Today Apache ORC became a top level project at the Apache Software
Foundation. This step represents a major step forward for the project,
and is representative of its momentum.
Back in January 2013, we created ORC files as part of the initiative
to massively speed up Apache Hive and improve the storage efficiency
of data stored in Apache Hadoop. We added it as a feature of Hive for
two reasons:
- To ensure that it would be well integrated with Hive
- To ensure that storing data in ORC format would be as simple as
stating “stored as ORC” to your table definition.
In the last two years, many of the features that we’ve added to Hive,
such as vectorization, ACID, predicate push down and LLAP, support ORC
first, and follow up with other storage formats later.
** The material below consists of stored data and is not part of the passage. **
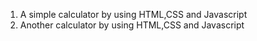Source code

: 1. A simple calculator by using HTML,CSS and Javascript
2. Another calculator by using HTML,CSS and Javascript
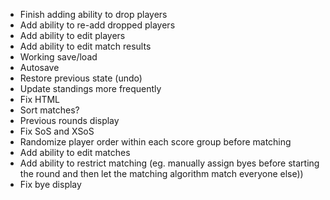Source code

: * Finish adding ability to drop players
* Add ability to re-add dropped players
* Add ability to edit players
* Add ability to edit match results
* Working save/load
* Autosave
* Restore previous state (undo)
* Update standings more frequently
* Fix HTML
* Sort matches?
* Previous rounds display
* Fix SoS and XSoS
* Randomize player order within each score group before matching
* Add ability to edit matches
* Add ability to restrict matching (eg. manually assign byes before starting the round and then let the matching algorithm match everyone else)) 
* Fix bye display
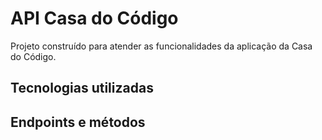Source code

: # API Casa do Código
Projeto construído para atender as funcionalidades da aplicação da Casa do Código.

## Tecnologias utilizadas

## Endpoints e métodos 

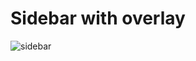 # Sidebar with overlay

![sidebar](https://github.com/Codigo33/sidebar-toggle-overlay/assets/139827880/37703a8e-b6db-48b7-a2b0-d484cd06c649)
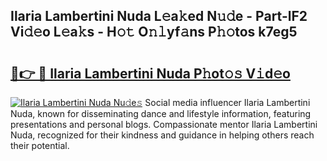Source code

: ## Ilaria Lambertini Nuda L𝚎a𝚔ed N𝚞𝚍e - Part-lF2 Vi𝚍𝚎o L𝚎a𝚔s - H𝚘𝚝 O𝚗𝚕yf𝚊ns P𝚑𝚘tos k7eg5

# <h2><a href="http://kf3m7x.oniu.top/?m=Ilaria+Lambertini+Nuda">🔗👉 🔴 Ilaria Lambertini Nuda P𝚑ot𝚘𝚜 V𝚒d𝚎o</a></h2>

[![Ilaria Lambertini Nuda Nu𝚍e𝚜](https://i.imgur.com/0qMVB7G.gif)](http://kf3m7x.oniu.top/?m=Ilaria+Lambertini+Nuda)
Social media influencer Ilaria Lambertini Nuda, known for disseminating dance and lifestyle information, featuring presentations and personal blogs. Compassionate mentor Ilaria Lambertini Nuda, recognized for their kindness and guidance in helping others reach their potential.  
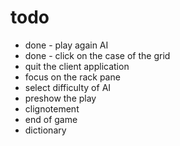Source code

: # todo
- done - play again AI
- done - click on the case of the grid
- quit the client application
- focus on the rack pane
- select difficulty of AI
- preshow the play
- clignotement
- end of game
- dictionary
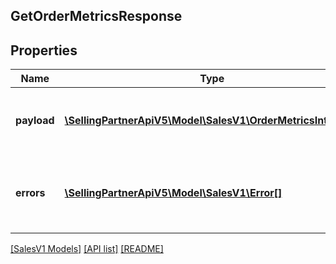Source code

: ## GetOrderMetricsResponse

## Properties

Name | Type | Description | Notes
------------ | ------------- | ------------- | -------------
**payload** | [**\SellingPartnerApiV5\Model\SalesV1\OrderMetricsInterval[]**](OrderMetricsInterval.md) | A set of order metrics, each scoped to a particular time interval. | [optional]
**errors** | [**\SellingPartnerApiV5\Model\SalesV1\Error[]**](Error.md) | A list of error responses returned when a request is unsuccessful. | [optional]

[[SalesV1 Models]](../) [[API list]](../../Api) [[README]](../../../README.md)
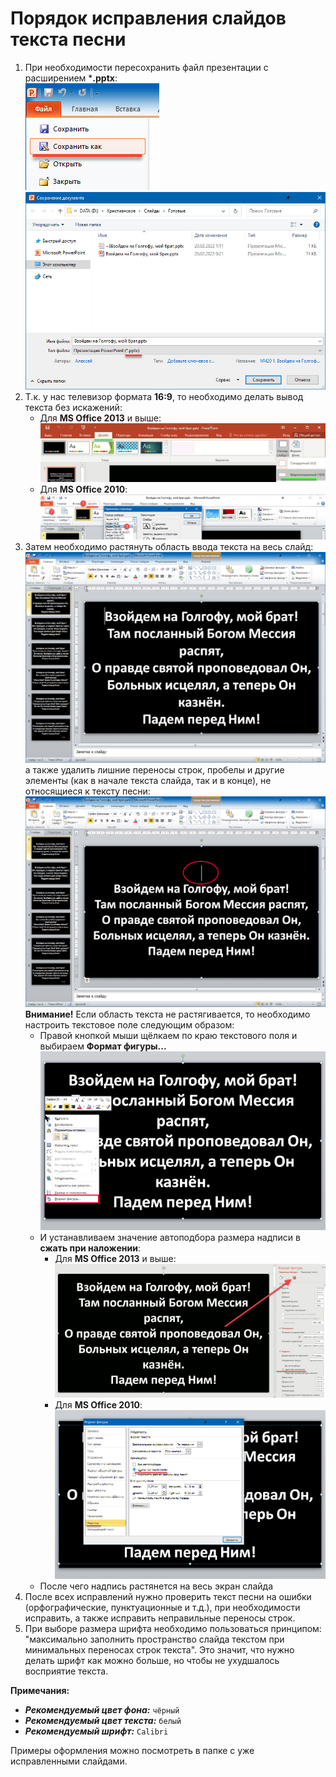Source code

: # Порядок исправления слайдов текста песни

1. При необходимости пересохранить файл презентации с расширением ***.pptx**:<br />
   ![pptx20xx file save as](./imgs/pptx20xx_file_save_as.jpg) <br />
   ![pptx20xx file save pptx](./imgs/pptx20xx_file_save_pptx.jpg)
2. Т.к. у нас телевизор формата **16:9**, то необходимо делать вывод текста без искажений:
    - Для **MS Office 2013** и выше:<br />
      ![pptx2013 16 9](./imgs/pptx2013_16.9.jpg)
    - Для **MS Office 2010**:<br />
      ![pptx2010 16 9](./imgs/pptx2010_16.9.jpg)
3. Затем необходимо растянуть область ввода текста на весь слайд:<br />
   ![pptx20xx full text](./imgs/pptx20xx_full_text.jpg)
   а также удалить лишние переносы строк, пробелы и другие элементы (как в начале текста слайда, так и в конце),
   не относящиеся к тексту песни:<br />
   ![pptx20xx before remove empty](./imgs/pptx20xx_before_remove_empty.jpg)
   **Внимание!** Если область текста не растягивается, то необходимо настроить текстовое поле следующим образом:
    - Правой кнопкой мыши щёлкаем по краю текстового поля и выбираем **Формат фигуры...**
      ![pptx20xx_text_field_format](./imgs/pptx20xx_text_field_format.jpg)
    - И устанавливаем значение автоподбора размера надписи в **сжать при наложении**:
        - Для **MS Office 2013** и выше:<br />
          ![pptx2013_text_field_size](./imgs/pptx2013_text_field_size.jpg)
        - Для **MS Office 2010**:<br />
          ![pptx2010_text_field_size](./imgs/pptx2010_text_field_size.jpg)
    - После чего надпись растянется на весь экран слайда
4. После всех исправлений нужно проверить текст песни на ошибки (орфографические, пунктуационные и т.д.), при
   необходимости исправить, а также исправить неправильные переносы строк.<br />
5. При выборе размера шрифта необходимо пользоваться принципом: "максимально заполнить пространство слайда текстом при
   минимальных переносах строк текста". Это значит, что нужно делать шрифт как можно больше, но чтобы не ухудшалось
   восприятие текста.<br />

**Примечания:**

- **_Рекомендуемый цвет фона:_** `чёрный`
- **_Рекомендуемый цвет текста:_** `белый`
- **_Рекомендуемый шрифт:_** `Calibri`

Примеры оформления можно посмотреть в папке с уже исправленными слайдами.
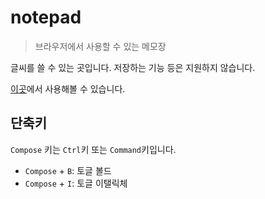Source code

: # notepad

> 브라우저에서 사용할 수 있는 메모장

글씨를 쓸 수 있는 곳입니다. 저장하는 기능 등은 지원하지 않습니다.

[이곳](https://junhg0211.github.io/notepad)에서 사용해볼 수 있습니다.

## 단축키

`Compose` 키는 `Ctrl`키 또는 `Command`키입니다.

* `Compose` + `B`: 토글 볼드
* `Compose` + `I`: 토글 이탤릭체
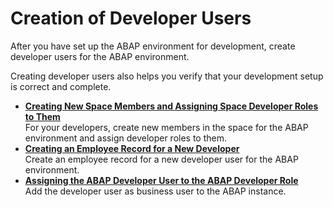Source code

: <!-- loiof87151e385ba428cb7d12d0085060ebc -->

# Creation of Developer Users

After you have set up the ABAP environment for development, create developer users for the ABAP environment.

Creating developer users also helps you verify that your development setup is correct and complete.

-   **[Creating New Space Members and Assigning Space Developer Roles to Them](Creating_New_Space_Members_and_Assigning_Space_Developer_Roles_to_Them_967fc4e.md "For your developers, create new members in the space for the ABAP environment and assign developer roles to them.")**  
For your developers, create new members in the space for the ABAP environment and assign developer roles to them.
-   **[Creating an Employee Record for a New Developer](Creating_an_Employee_Record_for_a_New_Developer_a66fdc5.md "Create an employee record for a new developer user for the ABAP environment.")**  
Create an employee record for a new developer user for the ABAP environment.
-   **[Assigning the ABAP Developer User to the ABAP Developer Role](Assigning_the_ABAP_Developer_User_to_the_ABAP_Developer_Role_13b2cfb.md "Add the developer user as business user to the ABAP instance.")**  
Add the developer user as business user to the ABAP instance.

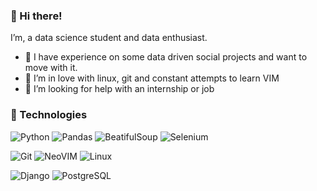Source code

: ### :herb: Hi there!

I’m, a data science student and data enthusiast.

- 🔭 I have experience on some data driven social projects and want to move with it.
- 🌱 I’m in love with linux, git and constant attempts to learn VIM
- 🤔 I’m looking for help with an internship or job 

### :abacus: Technologies

![Python](https://img.shields.io/badge/python-3776AB.svg?style=for-the-badge&logo=python&logoColor=black)
![Pandas](https://img.shields.io/badge/pandas-150458.svg?style=for-the-badge&logo=pandas&logoColor=white)
![BeatifulSoup](https://img.shields.io/badge/BeatifulSoup-%233776AB.svg?style=for-the-badge&logoColor=black)
![Selenium](https://img.shields.io/badge/Selenium-43B02A.svg?style=for-the-badge&logo=Selenium&logoColor=black)

![Git](https://img.shields.io/badge/git-%23F05033.svg?style=for-the-badge&logo=git&logoColor=black)
![NeoVIM](https://img.shields.io/badge/NeoVIM-007ACC.svg?style=for-the-badge&logo=neovim&logoColor=black)
![Linux](https://img.shields.io/badge/Linux-FCC624?style=for-the-badge&logo=linux&logoColor=black)

![Django](https://img.shields.io/badge/Django-092E20?style=for-the-badge&logo=django&logoColor=black)
![PostgreSQL](https://img.shields.io/badge/PostgreSQL-4169E1?style=for-the-badge&logo=PostgreSQL&logoColor=black)



<!--
**explesy/explesy** is a ✨ _special_ ✨ repository because its `README.md` (this file) appears on your GitHub profile.

Here are some ideas to get you started:

- 🔭 I’m currently working on ...
- 🌱 I’m currently learning ...
- 👯 I’m looking to collaborate on ...
- 🤔 I’m looking for help with ...
- 💬 Ask me about ...
- 📫 How to reach me: ...
- 😄 Pronouns: ...
- ⚡ Fun fact: ...
-->
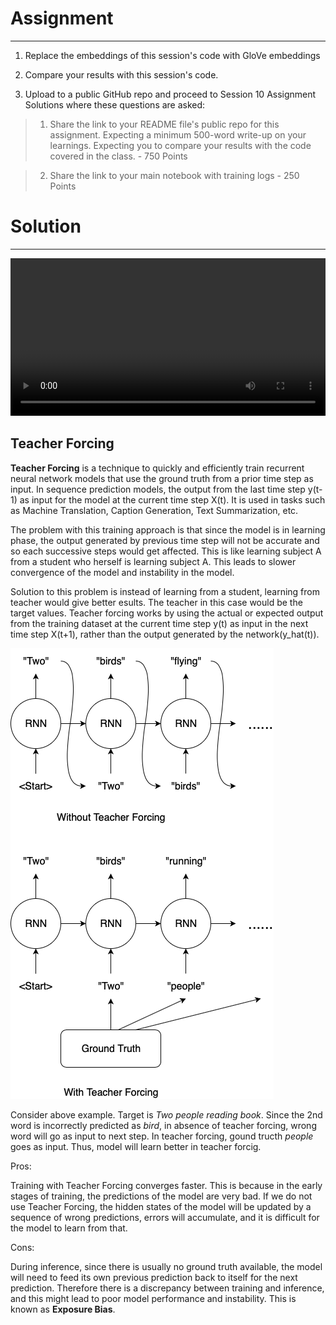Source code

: # Assignment
---

1) Replace the embeddings of this session's code with GloVe embeddings

2) Compare your results with this session's code. 

3) Upload to a public GitHub repo and proceed to Session 10 Assignment Solutions where these questions are asked: 

> 1) Share the link to your README file's public repo for this assignment. Expecting a minimum 500-word write-up on your learnings.  Expecting you to compare your results with the code covered in the class. - 750 Points

> 2) Share the link to your main notebook with training logs - 250 Points

# Solution
---

<video width="100%" height="auto" loop="" autoplay="" controls="">
   <source src="https://raw.githubusercontent.com/garima-mahato/END2/main/Session10-3rdHandson-LanguageTranslationusingSeq2SeqwithAttention/assets/attention_process1.mp4" type="video/mp4">
   Your browser does not support the video tag.
</video>

## Teacher Forcing

**Teacher Forcing** is a technique to quickly and efficiently train recurrent neural network models that use the ground truth from a prior time step as input. In sequence prediction models, the output from the last time step y(t-1) as input for the model at the current time step X(t). It is used in tasks such as Machine Translation, Caption Generation, Text Summarization, etc.

The problem with this training approach is that since the model is in learning phase, the output generated by previous time step will not be accurate and so each successive steps would get affected. This is like learning subject A from a student who herself is learning subject A. This leads to slower convergence of the model and instability in the model.

Solution to this problem is instead of learning from a student, learning from teacher would give better esults. The teacher in this case would be the target values. Teacher forcing works by using the actual or expected output from the training dataset at the current time step y(t) as input in the next time step X(t+1), rather than the output generated by the network(y_hat(t)).

![](https://raw.githubusercontent.com/garima-mahato/END2/main/Session10-3rdHandson-LanguageTranslationusingSeq2SeqwithAttention/assets/tf1.png)

Consider above example. Target is *Two people reading book*. Since the 2nd word is incorrectly predicted as *bird*, in absence of teacher forcing, wrong word will go as input to next step. In teacher forcing, gound tructh *people* goes as input. Thus, model will learn better in teacher forcig.

Pros:

Training with Teacher Forcing converges faster. This is because in the early stages of training, the predictions of the model are very bad. If we do not use Teacher Forcing, the hidden states of the model will be updated by a sequence of wrong predictions, errors will accumulate, and it is difficult for the model to learn from that.

Cons:

During inference, since there is usually no ground truth available, the model will need to feed its own previous prediction back to itself for the next prediction. Therefore there is a discrepancy between training and inference, and this might lead to poor model performance and instability. This is known as **Exposure Bias**.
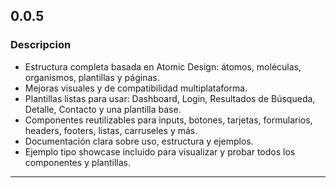 
## 0.0.5

### Descripcion

- Estructura completa basada en Atomic Design: átomos, moléculas, organismos, plantillas y páginas.
- Mejoras visuales y de compatibilidad multiplataforma.
- Plantillas listas para usar: Dashboard, Login, Resultados de Búsqueda, Detalle, Contacto y una plantilla base.
- Componentes reutilizables para inputs, botones, tarjetas, formularios, headers, footers, listas, carruseles y más.
- Documentación clara sobre uso, estructura y ejemplos.
- Ejemplo tipo showcase incluido para visualizar y probar todos los componentes y plantillas.

---

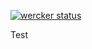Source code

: [![wercker status](https://app.wercker.com/status/9daf2d6c3beafd377d2749c7e74011e6/s/master "wercker status")](https://app.wercker.com/project/byKey/9daf2d6c3beafd377d2749c7e74011e6)



Test
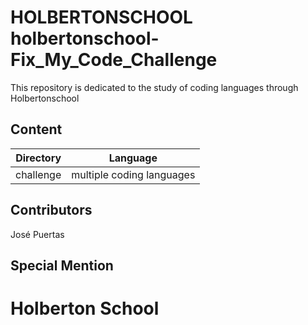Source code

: # HOLBERTONSCHOOL holbertonschool-Fix_My_Code_Challenge

This repository is dedicated to the study of coding languages through Holbertonschool

## Content

|Directory|Language|
|---------|---------------------------|
|challenge|multiple coding languages|


## Contributors

José Puertas

## Special Mention

# Holberton School
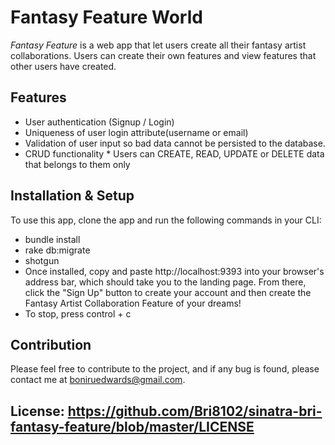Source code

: # Fantasy Feature World

*Fantasy Feature* is a web app that let users create all their fantasy artist collaborations. Users can create their own features and view features that other users have created.

## Features 

* User authentication (Signup / Login)
* Uniqueness of user login attribute(username or email)
* Validation of user input so bad data cannot be persisted to the database.
* CRUD functionality
      *  Users can CREATE, READ, UPDATE or DELETE data that belongs to them only

## Installation & Setup

To use this app, clone the app and run the following commands in your CLI:

* bundle install
* rake db:migrate
* shotgun
* Once installed, copy and paste http://localhost:9393 into your browser's address bar, which should take you to the landing page. From there, click the "Sign Up" button to create your account and then create the Fantasy Artist Collaboration Feature of your dreams!
* To stop, press control + c

## Contribution

Please feel free to contribute to the project, and if any bug is found, please contact me at boniruedwards@gmail.com.


## License: https://github.com/Bri8102/sinatra-bri-fantasy-feature/blob/master/LICENSE
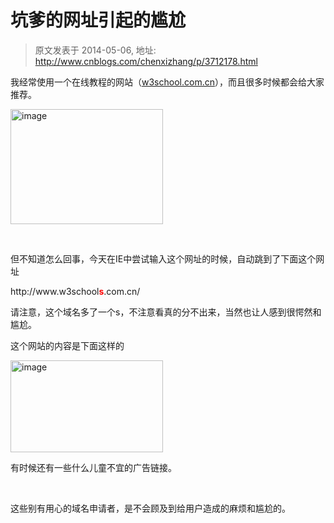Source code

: # 坑爹的网址引起的尴尬 
> 原文发表于 2014-05-06, 地址: http://www.cnblogs.com/chenxizhang/p/3712178.html 


<p>我经常使用一个在线教程的网站（<a href="http://w3school.com.cn">w3school.com.cn</a>），而且很多时候都会给大家推荐。</p> <p><a href="http://images.cnitblog.com/blog/9072/201405/061825147763167.png"><img title="image" border="0" alt="image" src="http://images.cnitblog.com/blog/9072/201405/061825153235267.png" width="244" height="184"></a></p> <p>&nbsp;</p> <p>但不知道怎么回事，今天在IE中尝试输入这个网址的时候，自动跳到了下面这个网址</p> <p>http://www.w3school<font color="#ff0000"><strong>s</strong></font>.com.cn/</p> <p>请注意，这个域名多了一个s，不注意看真的分不出来，当然也让人感到很愕然和尴尬。</p> <p>这个网站的内容是下面这样的</p> <p><a href="http://images.cnitblog.com/blog/9072/201405/061825161353383.png"><img title="image" border="0" alt="image" src="http://images.cnitblog.com/blog/9072/201405/061825170884541.png" width="244" height="147"></a></p> <p>有时候还有一些什么儿童不宜的广告链接。</p> <p>&nbsp;</p> <p>这些别有用心的域名申请者，是不会顾及到给用户造成的麻烦和尴尬的。</p>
The growing use and acceptance of ORC has encouraged additional Hadoop
execution engines, such as Apache Pig, Map-Reduce, Cascading, and
Apache Spark to support reading and writing ORC. However, there are
concerns that depending on the large Hive jar that contains ORC pulls
in a lot of other projects that Hive depends on. To better support
these non-Hive users, we decided to split off from Hive and become a
separate project. This will not only allow us to support Hive, but
also provide a much more streamlined jar, documentation and help for
users outside of Hive.
Although Hadoop and its ecosystem are largely written in Java, there
are a lot of applications in other languages that would like to
natively access ORC files in HDFS. Hortonworks, HP, and Microsoft are
developing a pure C++ ORC reader and writer that enables C++
applications to read and write ORC files efficiently without
Java. That code will also be moved into Apache ORC and released
together with the Java implementation.